お正月に欠かせないおせち料理。10日も過ぎてお節の話題かと叱られそうですが、まだまだお正月気分が抜けない私。京都では15日まで松の内、ということで、ご容赦ください。
「お正月は、どこのおせち料理にする?」
有名料亭やホテルのお節料理が年末の話題をさらう時代。プロが作る趣向を凝らしたお節料理はどれもおいしいのですが、地方地方や各家庭で代々伝わってきた味が無くなるのは寂しいこと。素材の味を生かした素朴な味、おふくろの味(?)は、子どもの頃はむしろ嫌いなくらいだったのに、年を取るほどにおいしく感じるから不思議です。一年間で千回以上も食事をするのに、食が豊かな現代では、お煮しめも、くわいも、ごまめも、今やお正月しか食べなくなってしまった。だから、なんとしても食べ続けたい。
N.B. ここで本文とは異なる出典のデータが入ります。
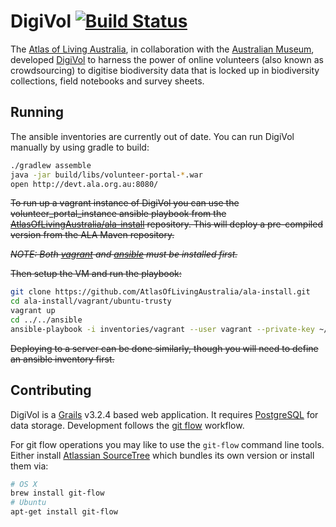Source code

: # DigiVol   [![Build Status](https://travis-ci.org/AtlasOfLivingAustralia/volunteer-portal.svg?branch=develop)](https://travis-ci.org/AtlasOfLivingAustralia/volunteer-portal)

The [Atlas of Living Australia], in collaboration with the [Australian Museum], developed [DigiVol]
to harness the power of online volunteers (also known as crowdsourcing) to digitise biodiversity data that is locked up
in biodiversity collections, field notebooks and survey sheets.

## Running

The ansible inventories are currently out of date.  You can run DigiVol manually by using gradle to build:

```bash
./gradlew assemble
java -jar build/libs/volunteer-portal-*.war
open http://devt.ala.org.au:8080/
```

~~To run up a vagrant instance of DigiVol you can use the volunteer_portal_instance ansible playbook from the
[AtlasOfLivingAustralia/ala-install] repository.  This will deploy a pre-compiled version from the ALA Maven repository.~~

~~*NOTE: Both [vagrant] and [ansible] must be installed first.*~~

~~Then setup the VM and run the playbook:~~

```bash
git clone https://github.com/AtlasOfLivingAustralia/ala-install.git
cd ala-install/vagrant/ubuntu-trusty
vagrant up
cd ../../ansible
ansible-playbook -i inventories/vagrant --user vagrant --private-key ~/.vagrant.d/insecure_private_key --sudo volunteer-portal.yml
```

~~Deploying to a server can be done similarly, though you will need to define an ansible inventory first.~~

## Contributing

DigiVol is a [Grails] v3.2.4 based web application.  It requires [PostgreSQL] for data storage.  Development follows the 
[git flow] workflow.

For git flow operations you may like to use the `git-flow` command line tools.  Either install [Atlassian SourceTree]
which bundles its own version or install them via:

```bash
# OS X
brew install git-flow
# Ubuntu
apt-get install git-flow
```

[Atlas of Living Australia]: http://www.ala.org.au/
[Australian Museum]: http://australianmuseum.net.au/
[PostgreSQL]: http://postgres.org/
[DigiVol]: http://volunteer.ala.org.au/
[Grails]: http://www.grails.org/
[git flow]: https://www.atlassian.com/git/tutorials/comparing-workflows/gitflow-workflow "Gitflow Workflow"
[Atlassian SourceTree]: http://www.sourcetreeapp.com/
[AtlasOfLivingAustralia/ala-install]: https://github.com/AtlasOfLivingAustralia/ala-install
[vagrant]: https://www.vagrantup.com/
[ansible]: http://www.ansible.com/home
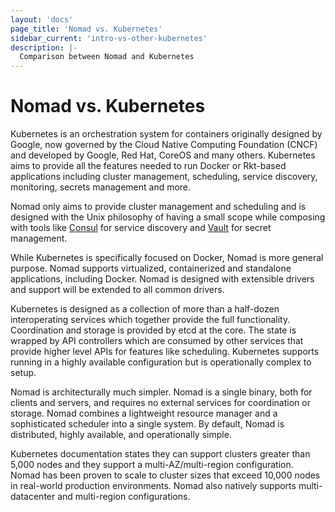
 ```yaml
---
layout: 'docs'
page_title: 'Nomad vs. Kubernetes'
sidebar_current: 'intro-vs-other-kubernetes'
description: |-
  Comparison between Nomad and Kubernetes
---
```


# Nomad vs. Kubernetes

Kubernetes is an orchestration system for containers originally designed by Google, now governed by the Cloud Native
Computing Foundation (CNCF) and developed by Google, Red Hat, CoreOS and many others. Kubernetes aims to provide all the features needed to run Docker or Rkt-based applications including cluster management,
scheduling, service discovery, monitoring, secrets management and more.

Nomad only aims to provide cluster management and scheduling and is designed
with the Unix philosophy of having a small scope while composing with tools like [Consul](https://www.consul.io)
for service discovery and [Vault](https://www.vaultproject.io) for secret management.

While Kubernetes is specifically focused on Docker, Nomad is more general purpose.
Nomad supports virtualized, containerized and standalone applications, including Docker.
Nomad is designed with extensible drivers and support will be extended to all
common drivers.

Kubernetes is designed as a collection of more than a half-dozen interoperating
services which together provide the full functionality. Coordination and
storage is provided by etcd at the core. The state is wrapped by API controllers
which are consumed by other services that provide higher level APIs for features
like scheduling. Kubernetes supports running in a highly available
configuration but is operationally complex to setup.

Nomad is architecturally much simpler. Nomad is a single binary, both for clients
and servers, and requires no external services for coordination or storage.
Nomad combines a lightweight resource manager and a sophisticated scheduler
into a single system. By default, Nomad is distributed, highly available,
and operationally simple.

Kubernetes documentation states they can support clusters greater than 5,000 nodes
and they support a multi-AZ/multi-region configuration. Nomad has been proven to scale
to cluster sizes that exceed 10,000 nodes in real-world production environments. Nomad
also natively supports multi-datacenter and multi-region configurations.
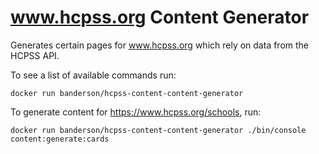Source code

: # www.hcpss.org Content Generator

Generates certain pages for www.hcpss.org which rely on data from the HCPSS API.

To see a list of available commands run:

```
docker run banderson/hcpss-content-content-generator
```

To generate content for https://www.hcpss.org/schools, run:

```
docker run banderson/hcpss-content-content-generator ./bin/console content:generate:cards
```

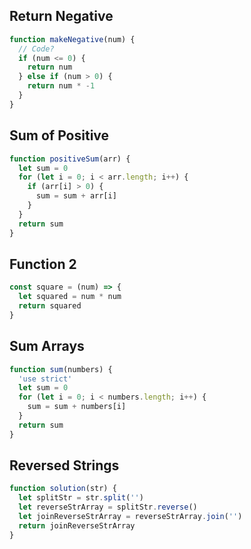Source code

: ## Return Negative

```js
function makeNegative(num) {
  // Code?
  if (num <= 0) {
    return num
  } else if (num > 0) {
    return num * -1
  }
}
```

## Sum of Positive

```js
function positiveSum(arr) {
  let sum = 0
  for (let i = 0; i < arr.length; i++) {
    if (arr[i] > 0) {
      sum = sum + arr[i]
    }
  }
  return sum
}
```

## Function 2

```js
const square = (num) => {
  let squared = num * num
  return squared
}
```

## Sum Arrays

```js
function sum(numbers) {
  'use strict'
  let sum = 0
  for (let i = 0; i < numbers.length; i++) {
    sum = sum + numbers[i]
  }
  return sum
}
```

## Reversed Strings

```js
function solution(str) {
  let splitStr = str.split('')
  let reverseStrArray = splitStr.reverse()
  let joinReverseStrArray = reverseStrArray.join('')
  return joinReverseStrArray
}
```
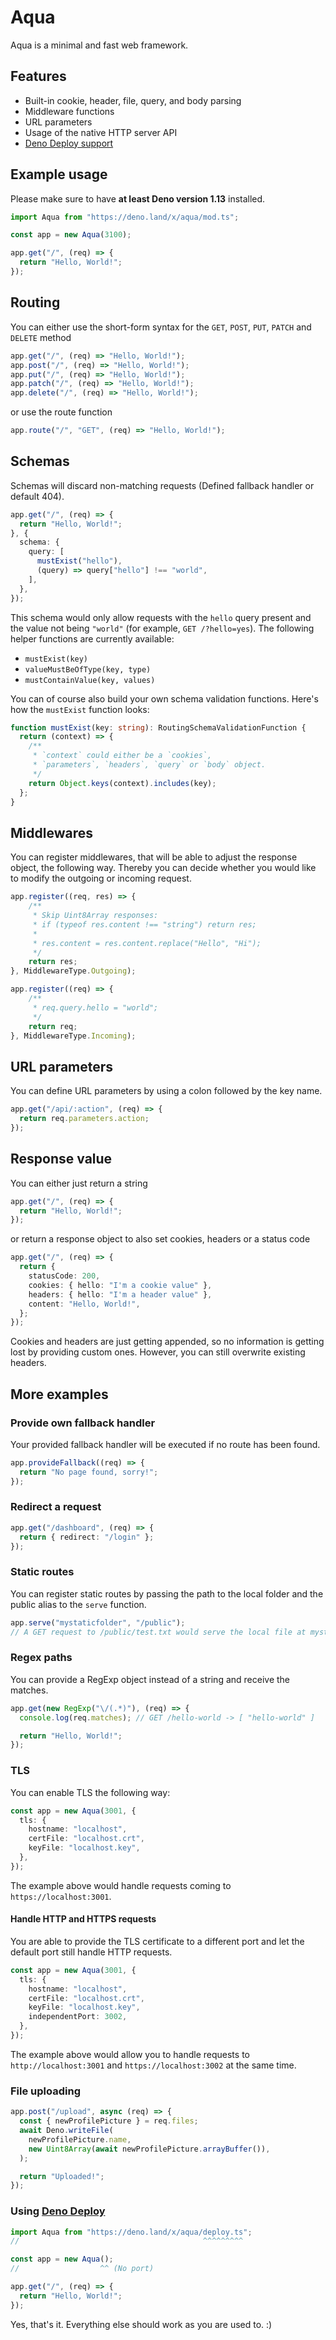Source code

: # Aqua

Aqua is a minimal and fast web framework.

## Features

- Built-in cookie, header, file, query, and body parsing
- Middleware functions
- URL parameters
- Usage of the native HTTP server API
- [Deno Deploy support](#using-deno-deploy)

## Example usage
Please make sure to have **at least Deno version 1.13** installed.
```typescript
import Aqua from "https://deno.land/x/aqua/mod.ts";

const app = new Aqua(3100);

app.get("/", (req) => {
  return "Hello, World!";
});
```

## Routing

You can either use the short-form syntax for the `GET`, `POST`, `PUT`, `PATCH` and `DELETE` method

```typescript
app.get("/", (req) => "Hello, World!");
app.post("/", (req) => "Hello, World!");
app.put("/", (req) => "Hello, World!");
app.patch("/", (req) => "Hello, World!");
app.delete("/", (req) => "Hello, World!");
```

or use the route function

```typescript
app.route("/", "GET", (req) => "Hello, World!");
```

## Schemas

Schemas will discard non-matching requests (Defined fallback handler or default
404).

```typescript
app.get("/", (req) => {
  return "Hello, World!";
}, {
  schema: {
    query: [
      mustExist("hello"),
      (query) => query["hello"] !== "world",
    ],
  },
});
```

This schema would only allow requests with the `hello` query present and the value not being `"world"` 
(for example, `GET /?hello=yes`). The following helper functions are currently available:

- `mustExist(key)`
- `valueMustBeOfType(key, type)`
- `mustContainValue(key, values)`

You can of course also build your own schema validation functions. Here's how
the `mustExist` function looks:

```typescript
function mustExist(key: string): RoutingSchemaValidationFunction {
  return (context) => {
    /**
     * `context` could either be a `cookies`,
     * `parameters`, `headers`, `query` or `body` object.
     */
    return Object.keys(context).includes(key);
  };
}
```

## Middlewares

You can register middlewares, that will be able to adjust the response object,
the following way. Thereby you can decide whether you would like to modify the outgoing
or incoming request.

```typescript
app.register((req, res) => {
    /**
     * Skip Uint8Array responses:
     * if (typeof res.content !== "string") return res;
     *
     * res.content = res.content.replace("Hello", "Hi");
     */
    return res;
}, MiddlewareType.Outgoing);
```

```typescript
app.register((req) => {
    /**
     * req.query.hello = "world";
     */
    return req;
}, MiddlewareType.Incoming);
```

## URL parameters

You can define URL parameters by using a colon followed by the key name.

```typescript
app.get("/api/:action", (req) => {
  return req.parameters.action;
});
```

## Response value

You can either just return a string

```typescript
app.get("/", (req) => {
  return "Hello, World!";
});
```

or return a response object to also set cookies, headers or a status code

```typescript
app.get("/", (req) => {
  return {
    statusCode: 200,
    cookies: { hello: "I'm a cookie value" },
    headers: { hello: "I'm a header value" },
    content: "Hello, World!",
  };
});
```

Cookies and headers are just getting appended, so no information is getting lost
by providing custom ones. However, you can still overwrite existing headers.

## More examples

### Provide own fallback handler

Your provided fallback handler will be executed if no route has been found.

```typescript
app.provideFallback((req) => {
  return "No page found, sorry!";
});
```

### Redirect a request

```typescript
app.get("/dashboard", (req) => {
  return { redirect: "/login" };
});
```

### Static routes

You can register static routes by passing the path to the local folder and the
public alias to the `serve` function.

```typescript
app.serve("mystaticfolder", "/public");
// A GET request to /public/test.txt would serve the local file at mystaticfolder/test.txt
```

### Regex paths

You can provide a RegExp object instead of a string and receive the matches.

```typescript
app.get(new RegExp("\/(.*)"), (req) => {
  console.log(req.matches); // GET /hello-world -> [ "hello-world" ]

  return "Hello, World!";
});
```

### TLS

You can enable TLS the following way:

```typescript
const app = new Aqua(3001, {
  tls: {
    hostname: "localhost",
    certFile: "localhost.crt",
    keyFile: "localhost.key",
  },
});
```

The example above would handle requests coming to `https://localhost:3001`.

#### Handle HTTP and HTTPS requests

You are able to provide the TLS certificate to a different port and let the
default port still handle HTTP requests.

```typescript
const app = new Aqua(3001, {
  tls: {
    hostname: "localhost",
    certFile: "localhost.crt",
    keyFile: "localhost.key",
    independentPort: 3002,
  },
});
```

The example above would allow you to handle requests to `http://localhost:3001`
and `https://localhost:3002` at the same time.

### File uploading

```typescript
app.post("/upload", async (req) => {
  const { newProfilePicture } = req.files;
  await Deno.writeFile(
    newProfilePicture.name,
    new Uint8Array(await newProfilePicture.arrayBuffer()),
  );

  return "Uploaded!";
});
```

### Using [Deno Deploy](https://deno.com/deploy)
```typescript
import Aqua from "https://deno.land/x/aqua/deploy.ts";
//                                         ^^^^^^^^^

const app = new Aqua();
//                  ^^ (No port)

app.get("/", (req) => {
  return "Hello, World!";
});
```
Yes, that's it. Everything else should work as you are used to. :)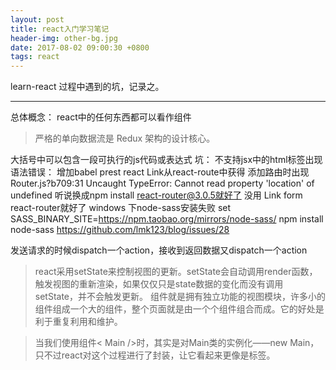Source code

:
 ```yaml
---
layout: post
title: react入门学习笔记
header-img: other-bg.jpg
date: 2017-08-02 09:00:30 +0800
tags: react 
---
```



learn-react 过程中遇到的坑，记录之。
***
总体概念： react中的任何东西都可以看作组件
>严格的单向数据流是 Redux 架构的设计核心。

大括号中可以包含一段可执行的js代码或表达式
坑： 
不支持jsx中的html标签出现语法错误： 增加babel prest react
Link从react-route中获得
添加路由时出现Router.js?b709:31 Uncaught TypeError: Cannot read property 'location' of undefined
听说换成npm install react-router@3.0.5就好了 没用 Link form react-router就好了
windows 下node-sass安装失败
set SASS_BINARY_SITE=https://npm.taobao.org/mirrors/node-sass/
npm install node-sass
https://github.com/lmk123/blog/issues/28

发送请求的时候dispatch一个action，接收到返回数据又dispatch一个action

>react采用setState来控制视图的更新。setState会自动调用render函数，触发视图的重新渲染，如果仅仅只是state数据的变化而没有调用setState，并不会触发更新。 组件就是拥有独立功能的视图模块，许多小的组件组成一个大的组件，整个页面就是由一个个组件组合而成。它的好处是利于重复利用和维护。

>当我们使用组件< Main />时，其实是对Main类的实例化——new Main，只不过react对这个过程进行了封装，让它看起来更像是标签。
そんな食い意地の張った私の想いを知ってか知らずか、今年も坊守(妻)が忙しい年末の時間を割いて作ってくれました。
皆さんご存じの通り、お節料理とは節句の日に神様にお供えする料理のことで、各献立にはそれぞれ縁起や祈願などのいわれがあります。浄土真宗では縁起を担ぐことはしませんが、それらを知ることで、おせち料理に込められた家族の深い愛情を感じ、謙虚な心持ちで新年を迎えることができるのではないでしょうか。それにしても、江戸時代に庶民に広まったというお節料理。いつの時代も、人々の悩みや願い、そして家族に対する愛情は変わらないものだと、改めて考えさせられます。
・黒豆・・黒は魔除けの色。「まめ」に働き、健康に暮らせるよう無病息災。
・数の子・・卵が多いことから、子宝や子孫繁栄を祈願。
・ごまめ(田作り)・・イワシを畑の肥料していたことから五穀豊穣を願う。
・栗きんとん・・金銀財宝を意味し、金運を呼ぶ。
・紅白蒲鉾・・紅は歓び、白は神聖を表現。蒲鉾は日の出の形。
・たたきごぼう・・地中にしっかりと根を張って家庭安泰。たたくことで運も開く。
・伊達巻・・形が巻物に似ていることから、学問成就を祈願。
・酢れんこん・・蓮は穢れのない植物。たくさん穴があり先を見通す。
・くわい・・芽が大きく、出世を願う。黄色に色づけし、財も祈願。
・紅白なます・・紅白水引を模したもので、平安を願う。
・海老・・腰が曲がるまで長生きできるように長寿。
・お煮しめ
里芋・・たくさんの小芋がつくことから子宝。
陣笠しいたけ・・陣笠に見立て、神様へのお供え。
梅花にんじん・・必ず実を結ぶ梅を表す。
手綱こんにゃく・・心を引き締める。縁を結ぶ。
たけのこ・・筍は成長が早く、子どもの成長を祈願。